Blanca Sol se lanza con
entusiasmo a jugar a gran
mecenas del mundo eclesiástico,
algo que la narradora censura
con acritud. Porque la auténtica
virtud, para Mercedes Cabello,
no estriba en promover grandes
fastos, sino la vida sencilla de
una madre preocupada por la
felicidad de su esposo y la
educación de sus hijos. La
protagonista, por el contrario,
descuida a su familia porque las
grandes señoras se deben, ante
todo, a la sociedad.
Blanca Sol consigue que su
marido sea ministro, pero su
ambición no está aún colmada.
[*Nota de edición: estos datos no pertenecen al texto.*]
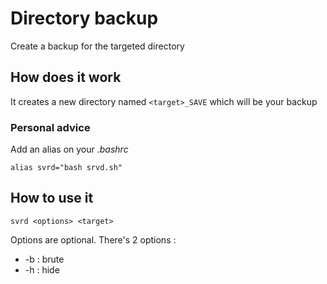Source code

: # Directory backup

Create a backup for the targeted directory

## How does it work

It creates a new directory named ```<target>_SAVE``` which will be your backup

### Personal advice

Add an alias on your _.bashrc_

```
alias svrd="bash srvd.sh"
```

## How to use it

```
svrd <options> <target>
```

Options are optional.
There's 2 options :
* -b : brute
* -h : hide 
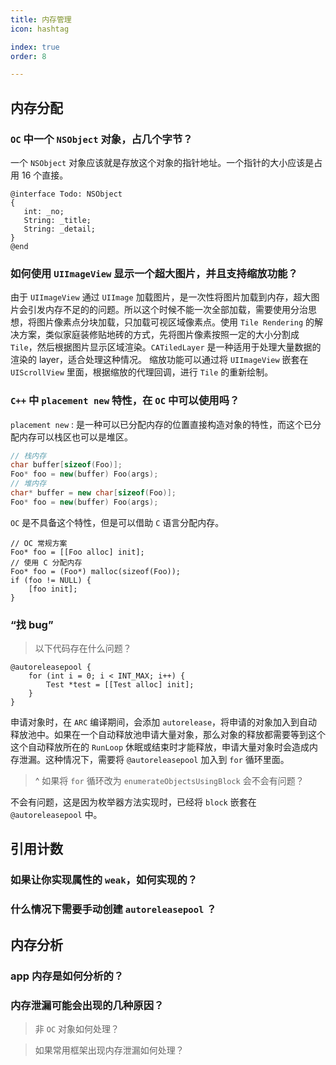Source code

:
 ```yaml
---
title: 内存管理
icon: hashtag

index: true
order: 8

---
```


<!-- more -->

## 内存分配

### `OC` 中一个 `NSObject` 对象，占几个字节？

  一个 `NSObject` 对象应该就是存放这个对象的指针地址。一个指针的大小应该是占用 16 个直接。

  ```objc
  @interface Todo: NSObject 
  {
     int: _no;
     String: _title;
     String: _detail;
  }
  @end
  ```

### 如何使用 `UIImageView` 显示一个超大图片，并且支持缩放功能？

  由于 `UIImageView` 通过 `UIImage` 加载图片，是一次性将图片加载到内存，超大图片会引发内存不足的的问题。所以这个时候不能一次全部加载，需要使用分治思想，将图片像素点分块加载，只加载可视区域像素点。使用 `Tile Rendering` 的解决方案，类似家庭装修贴地砖的方式，先将图片像素按照一定的大小分割成 `Tile`，然后根据图片显示区域渲染。`CATiledLayer` 是一种适用于处理大量数据的渲染的 layer，适合处理这种情况。
  缩放功能可以通过将 `UIImageView` 嵌套在 `UIScrollView` 里面，根据缩放的代理回调，进行 `Tile` 的重新绘制。
  
### `C++` 中 `placement new` 特性，在 `OC` 中可以使用吗？

  `placement new` : 是一种可以已分配内存的位置直接构造对象的特性，而这个已分配内存可以栈区也可以是堆区。
  
  ```cpp
  // 栈内存
  char buffer[sizeof(Foo)]; 
  Foo* foo = new(buffer) Foo(args);
  // 堆内存
  char* buffer = new char[sizeof(Foo)]; 
  Foo* foo = new(buffer) Foo(args);
  ```
  
  `OC` 是不具备这个特性，但是可以借助 `C` 语言分配内存。
  
  ```objc
  // OC 常规方案
  Foo* foo = [[Foo alloc] init];
  // 使用 C 分配内存
  Foo* foo = (Foo*) malloc(sizeof(Foo));
  if (foo != NULL) {
      [foo init];
  }
  ```
  
### “找 bug” 

> 以下代码存在什么问题？

```objc
@autoreleasepool {
    for (int i = 0; i < INT_MAX; i++) {
        Test *test = [[Test alloc] init];
    }
}
```
  
  申请对象时，在 `ARC` 编译期间，会添加 `autorelease`，将申请的对象加入到自动释放池中。如果在一个自动释放池申请大量对象，那么对象的释放都需要等到这个这个自动释放所在的 `RunLoop` 休眠或结束时才能释放，申请大量对象时会造成内存泄漏。这种情况下，需要将 `@autoreleasepool` 加入到 `for` 循环里面。

> ^ 如果将 `for` 循环改为 `enumerateObjectsUsingBlock` 会不会有问题？

  不会有问题，这是因为枚举器方法实现时，已经将 `block` 嵌套在 `@autoreleasepool` 中。
  
## 引用计数

### 如果让你实现属性的 `weak`，如何实现的？

### 什么情况下需要手动创建 `autoreleasepool` ？

## 内存分析

### app 内存是如何分析的？

### 内存泄漏可能会出现的几种原因？
    
  > 非 `OC` 对象如何处理？

  > 如果常用框架出现内存泄漏如何处理？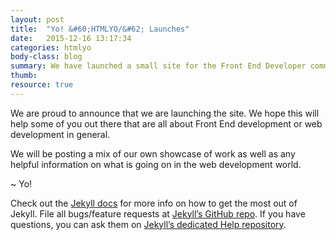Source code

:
 ```yaml
---
layout: post
title:  "Yo! &#60;HTMLYO/&#62; Launches"
date:   2015-12-16 13:17:34
categories: htmlyo
body-class: blog
summary: We have launched a small site for the Front End Developer community and anyone else who enjoys the World Wide Web in general.
thumb: 
resource: true
---
```

<p>We are proud to announce that we are launching the <HTMLYO/> site. We hope this will help some of you out there that are all about Front End development or web development in general.</p>

<p>We will be posting a mix of our own showcase of work as well as any helpful information on what is going on in the web development world.</p>

<p> ~ Yo! </p>


Check out the [Jekyll docs][jekyll] for more info on how to get the most out of Jekyll. File all bugs/feature requests at [Jekyll’s GitHub repo][jekyll-gh]. If you have questions, you can ask them on [Jekyll’s dedicated Help repository][jekyll-help].

[jekyll]:      http://jekyllrb.com
[jekyll-gh]:   https://github.com/jekyll/jekyll
[jekyll-help]: https://github.com/jekyll/jekyll-help
[jekyll-themes]: http://jekyllthemes.org/
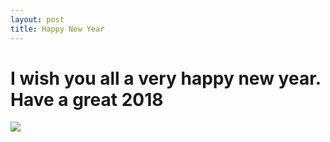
 ```yaml
---
layout: post
title: Happy New Year
---
```


# I wish you all a very happy new year. Have a great 2018
![](https://media.giphy.com/media/3oFzmfBjc7V7BlRLgs/200w.gif) 
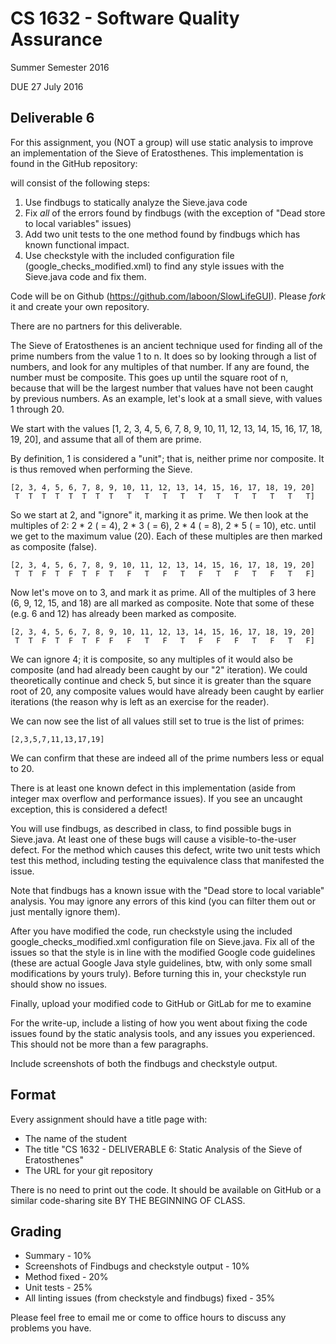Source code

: # CS 1632 - Software Quality Assurance
Summer Semester 2016

DUE 27 July 2016

## Deliverable 6

For this assignment, you (NOT a group) will use static analysis to improve an implementation of the Sieve of Eratosthenes.  This implementation is found in the GitHub repository:

 will consist of the following steps:

1. Use findbugs to statically analyze the Sieve.java code
2. Fix *all* of the errors found by findbugs (with the exception of "Dead store to local variables" issues)
2. Add two unit tests to the one method found by findbugs which has known functional impact.
2. Use checkstyle with the included configuration file (google_checks_modified.xml) to find any style issues with the Sieve.java code and fix them.

Code will be on Github (https://github.com/laboon/SlowLifeGUI).  Please _fork_ it and create your own repository.

There are no partners for this deliverable.

The Sieve of Eratosthenes is an ancient technique used for finding all of the prime numbers from the value 1 to n.  It does so by looking through a list of numbers, and look for any multiples of that number.  If any are found, the number must be composite.  This goes up until the square root of n, because that will be the largest number that values have not been caught by previous numbers.  As an example, let's look at a small sieve, with values 1 through 20.

We start with the values [1, 2, 3, 4, 5, 6, 7, 8, 9, 10, 11, 12, 13, 14, 15, 16, 17, 18, 19, 20], and assume that all of them are prime.

By definition, 1 is considered a "unit"; that is, neither prime nor composite.  It is thus removed when performing the Sieve.

```
[2, 3, 4, 5, 6, 7, 8, 9, 10, 11, 12, 13, 14, 15, 16, 17, 18, 19, 20]
 T  T  T  T  T  T  T  T   T   T   T   T   T   T   T   T   T   T   T]
```


So we start at 2, and "ignore" it, marking it as prime.  We then look at the multiples of 2: 2 * 2 ( = 4), 2 * 3 ( = 6), 2 * 4 ( = 8), 2 * 5 ( = 10), etc. until we get to the maximum value (20).  Each of these multiples are then marked as composite (false).

```
[2, 3, 4, 5, 6, 7, 8, 9, 10, 11, 12, 13, 14, 15, 16, 17, 18, 19, 20]
 T  T  F  T  F  T  F  T   F   T   F   T   F   T   F   T   F   T   F]
```

Now let's move on to 3, and mark it as prime.  All of the multiples of 3 here (6, 9, 12, 15, and 18) are all marked as composite.  Note that some of these (e.g. 6 and 12) has already been marked as composite.

```
[2, 3, 4, 5, 6, 7, 8, 9, 10, 11, 12, 13, 14, 15, 16, 17, 18, 19, 20]
 T  T  F  T  F  T  F  F   F   T   F   T   F   F   F   T   F   T   F]
```

We can ignore 4; it is composite, so any multiples of it would also be composite (and had already been caught by our "2" iteration).  We could theoretically continue and check 5, but since it is greater than the square root of 20, any composite values would have already been caught by earlier iterations (the reason why is left as an exercise for the reader).

We can now see the list of all values still set to true is the list of primes:

```
[2,3,5,7,11,13,17,19]
```

We can confirm that these are indeed all of the prime numbers less or equal to 20.

There is at least one known defect in this implementation (aside from integer max overflow and performance issues).  If you see an uncaught exception, this is considered a defect!

You will use findbugs, as described in class, to find possible bugs in Sieve.java.  At least one of these bugs will cause a visible-to-the-user defect.  For the method which causes this defect, write two unit tests which test this method, including testing the equivalence class that manifested the issue.

Note that findbugs has a known issue with the "Dead store to local variable" analysis.  You may ignore any errors of this kind (you can filter them out or just mentally ignore them).

After you have modified the code, run checkstyle using the included google_checks_modified.xml configuration file on Sieve.java.  Fix all of the issues so that the style is in line with the modified Google code guidelines (these are actual Google Java style guidelines, btw, with only some small modifications by yours truly).  Before turning this in, your checkstyle run should show no issues.

Finally, upload your modified code to GitHub or GitLab for me to examine

For the write-up, include a listing of how you went about fixing the code issues found by the static analysis tools, and any issues you experienced.  This should not be more than a few paragraphs.

Include screenshots of both the findbugs and checkstyle output.

## Format
Every assignment should have a title page with:
* The name of the student
* The title "CS 1632 - DELIVERABLE 6: Static Analysis of the Sieve of Eratosthenes"
* The URL for your git repository

There is no need to print out the code.  It should be available on GitHub or a similar code-sharing site BY THE BEGINNING OF CLASS.


## Grading
* Summary - 10%
* Screenshots of Findbugs and checkstyle output - 10%
* Method fixed - 20%
* Unit tests - 25%
* All linting issues (from checkstyle and findbugs) fixed - 35%

Please feel free to email me or come to office hours to discuss any problems you have.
Él
desempeña su función con
honradez, y hasta con aplauso.
Pero ella se indigna porque no
ha aprovechado su paso por la
política para hacer negocios.
Los hombres honestos son, a sus
ojos, pobres de espíritu. A los
pícaros, en cambio, les atribuye
mucho talento. Cuando su
familia, finalmente, se arruine,
ella intentará por todos los
medios encontrar el dinero
necesario para evitar la
catástrofe. Incluso acude a un
prestamista, un judío inglés que
intenta aprovecharse de la
situación para obtener favores
sexuales. Mercedes Cabello se
hace eco así de los tópicos
antisemitas acerca de un pueblo
poseído por vicios como la
avaricia y la lujuria. Su
posición es la típica del
antisemitismo de raíz católica,
como demuestra la utilización
que se refiera al personaje con
una expresión despectiva de
naturaleza religiosa, la de
«sectario de Israel».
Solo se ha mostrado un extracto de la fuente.